[Start of section]

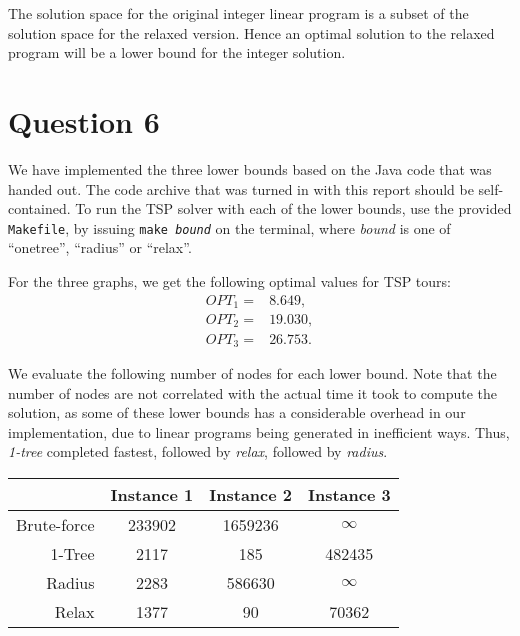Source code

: \documentclass[a4paper, 10pt, oneside, article]{memoir}
\begin{document}
The solution space for the original integer linear program is a subset
of the solution space for the relaxed version. Hence an optimal
solution to the relaxed program will be a lower bound for the integer
solution.


\section*{Question 6}

We have implemented the three lower bounds based on the Java code that
was handed out. The code archive that was turned in with this report
should be self-contained. To run the TSP solver with each of the lower
bounds, use the provided \texttt{Makefile}, by issuing \texttt{make
  \textit{bound}} on the terminal, where \emph{bound} is one of
``onetree'', ``radius'' or ``relax''.


For the three graphs, we get the following optimal values for TSP
tours:
\begin{align*}
  \mathit{OPT}_1 ={}& 8.649, \\
  \mathit{OPT}_2 ={}& 19.030, \\
  \mathit{OPT}_3 ={}& 26.753.
\end{align*}

We evaluate the following number of nodes for each lower bound. Note
that the number of nodes are not correlated with the actual time it
took to compute the solution, as some of these lower bounds has a
considerable overhead in our implementation, due to linear programs
being generated in inefficient ways. Thus, \emph{1-tree} completed
fastest, followed by \emph{relax}, followed by \emph{radius}.

\begin{center}
\begin{tabular}{r | c c c }

 & Instance 1 & Instance 2 & Instance 3 \\
\hline

Brute-force & 233902 & 1659236 & $\infty$ \\

1-Tree      & 2117 & 185 & 482435 \\

Radius      & 2283  & 586630 & $\infty$ \\

Relax       & 1377 & 90 & 70362 \\

\end{tabular}
\end{center}
\end{document}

[End of section]

### WHAT TO WORK ON
Retype all entries exactly as they appear, dropping the images.

### SOLUTION BELOW
Source code

: \documentclass[a4paper, 10pt, oneside, article]{memoir}
\begin{document}
The solution space for the original integer linear program is a subset
of the solution space for the relaxed version. Hence an optimal
solution to the relaxed program will be a lower bound for the integer
solution.


\section*{Question 6}

We have implemented the three lower bounds based on the Java code that
was handed out. The code archive that was turned in with this report
should be self-contained. To run the TSP solver with each of the lower
bounds, use the provided \texttt{Makefile}, by issuing \texttt{make
  \textit{bound}} on the terminal, where \emph{bound} is one of
``onetree'', ``radius'' or ``relax''.


For the three graphs, we get the following optimal values for TSP
tours:
\begin{align*}
  \mathit{OPT}_1 ={}& 8.649, \\
  \mathit{OPT}_2 ={}& 19.030, \\
  \mathit{OPT}_3 ={}& 26.753.
\end{align*}

We evaluate the following number of nodes for each lower bound. Note
that the number of nodes are not correlated with the actual time it
took to compute the solution, as some of these lower bounds has a
considerable overhead in our implementation, due to linear programs
being generated in inefficient ways. Thus, \emph{1-tree} completed
fastest, followed by \emph{relax}, followed by \emph{radius}.

\begin{center}
\begin{tabular}{r | c c c }

 & Instance 1 & Instance 2 & Instance 3 \\
\hline

Brute-force & 233902 & 1659236 & $\infty$ \\

1-Tree      & 2117 & 185 & 482435 \\

Radius      & 2283  & 586630 & $\infty$ \\

Relax       & 1377 & 90 & 70362 \\

\end{tabular}
\end{center}
\end{document}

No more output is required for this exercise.